__Task prompt__
The lines to reproduce run from the one containing "Status do projeto" through the end of the records below. Reproduce them exactly and add nothing.

__Data provided__

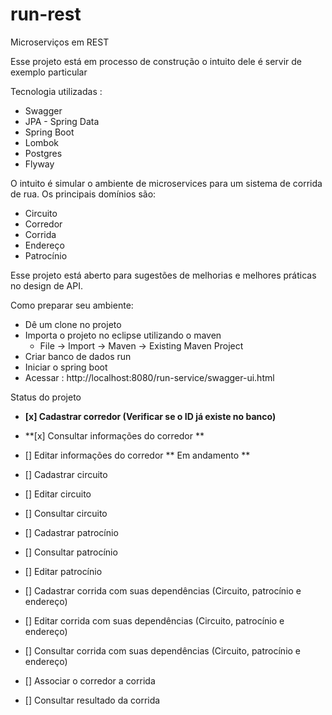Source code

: # run-rest
Microserviços em REST

Esse projeto está em processo de construção o intuito dele é servir de exemplo particular 

Tecnologia utilizadas :
- Swagger
- JPA - Spring Data
- Spring Boot
- Lombok
- Postgres
- Flyway


O intuito é simular o ambiente de microservices para um sistema de corrida de rua.
Os principais domínios são:
- Circuito
- Corredor
- Corrida
- Endereço
- Patrocínio

Esse projeto está aberto para sugestões de melhorias e melhores práticas no design de API.

Como preparar seu ambiente:
- Dê um clone no projeto
- Importa o projeto no eclipse utilizando o maven
    - File -> Import -> Maven -> Existing Maven Project
- Criar banco de dados run
- Iniciar o spring boot
- Acessar : http://localhost:8080/run-service/swagger-ui.html

Status do projeto
- **[x] Cadastrar corredor (Verificar se o ID já existe no banco)**  
- **[x] Consultar informações do corredor **
- [] Editar informações do corredor ** Em andamento **

- [] Cadastrar circuito
- [] Editar circuito
- [] Consultar circuito

- [] Cadastrar patrocínio
- [] Consultar patrocínio 
- [] Editar patrocínio  

- [] Cadastrar corrida com suas dependências (Circuito, patrocínio e endereço)
- [] Editar corrida com suas dependências (Circuito, patrocínio e endereço)
- [] Consultar corrida com suas dependências (Circuito, patrocínio e endereço)

- [] Associar o corredor a corrida

- [] Consultar resultado da corrida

__Solution__
Status do projeto
- **[x] Cadastrar corredor (Verificar se o ID já existe no banco)**  
- **[x] Consultar informações do corredor **
- [] Editar informações do corredor ** Em andamento **

- [] Cadastrar circuito
- [] Editar circuito
- [] Consultar circuito

- [] Cadastrar patrocínio
- [] Consultar patrocínio 
- [] Editar patrocínio  

- [] Cadastrar corrida com suas dependências (Circuito, patrocínio e endereço)
- [] Editar corrida com suas dependências (Circuito, patrocínio e endereço)
- [] Consultar corrida com suas dependências (Circuito, patrocínio e endereço)

- [] Associar o corredor a corrida

- [] Consultar resultado da corrida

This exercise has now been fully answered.